KS-HB: Wir haben uns natürlich alle riesig gefreut. Es landen ja nur wenige Spiele auf der Empfehlungsliste. Und dann eines davon zu sein, bei den ganzen Neuheiten jedes Jahr… da waren wir schon stolz.
Es gibt einen derben Ruckler, dann ist der Raum wieder ruhig.
CS: Was war das jetzt?
KS-HB: Jetzt liegt die Packung auf dem Tisch und gleich werden die Karten gemischt. Ich muss nun zu meinen Kollegen. Da ist der Ausgang (sie zeigt auf die geschlossene Tür), schönen Tag noch.
Schlewinski will zu etwas ansetzen, aber Kleinschmitz-Hackenbrücher ignoriert ihn, schnappt sich ihren Kessel und geht damit in Richtung der offenstehenden Tür. Schlewinski wendet sich wieder bemüht professionell an den Leser.
CS: Damit verabschiede ich mich aus dem Spiel „Magic School“, bedanke mich bei meiner Interviewpartnerin…

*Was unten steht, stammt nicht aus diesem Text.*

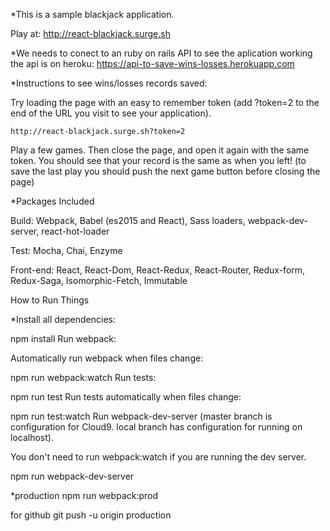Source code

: *This is a sample blackjack application.

Play at: http://react-blackjack.surge.sh 

*We needs to conect to an ruby on rails API to see the aplication working
 the api is on heroku: https://api-to-save-wins-losses.herokuapp.com

*Instructions to see wins/losses records saved:

Try loading the page with an easy to remember token (add ?token=2 to the end of the URL you visit to see your application).

    http://react-blackjack.surge.sh?token=2

Play a few games. Then close the page, and open it again with the same token. You should see that your record is the same as when you left!
(to save the last play you should push the next game button before closing the page)

*Packages Included

Build: Webpack, Babel (es2015 and React), Sass loaders, webpack-dev-server, react-hot-loader

Test: Mocha, Chai, Enzyme

Front-end: React, React-Dom, React-Redux, React-Router, Redux-form, Redux-Saga, Isomorphic-Fetch, Immutable

How to Run Things

*Install all dependencies:

npm install
Run webpack:


Automatically run webpack when files change:

npm run webpack:watch
Run tests:

npm run test
Run tests automatically when files change:

npm run test:watch
Run webpack-dev-server (master branch is configuration for Cloud9. local branch has configuration for running on localhost).

You don't need to run webpack:watch if you are running the dev server.

npm run webpack-dev-server

*production
npm run webpack:prod

for github
git push -u origin production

Kleinschmitz-Hackenbrücher Stimme ist aus der offenen Tür zu hören.
KS-HB: He, Wollebrink! WOLLEBRINK! Das MUSS ich Ihnen erzählen. Die haben da so einen Vollidioten für das Interview geschickt…. So etwas habe ich noch nicht erlebt.
Schlewinskis Lächeln gefriert.
CS: … und gebe zurück zum nächsten Artikel.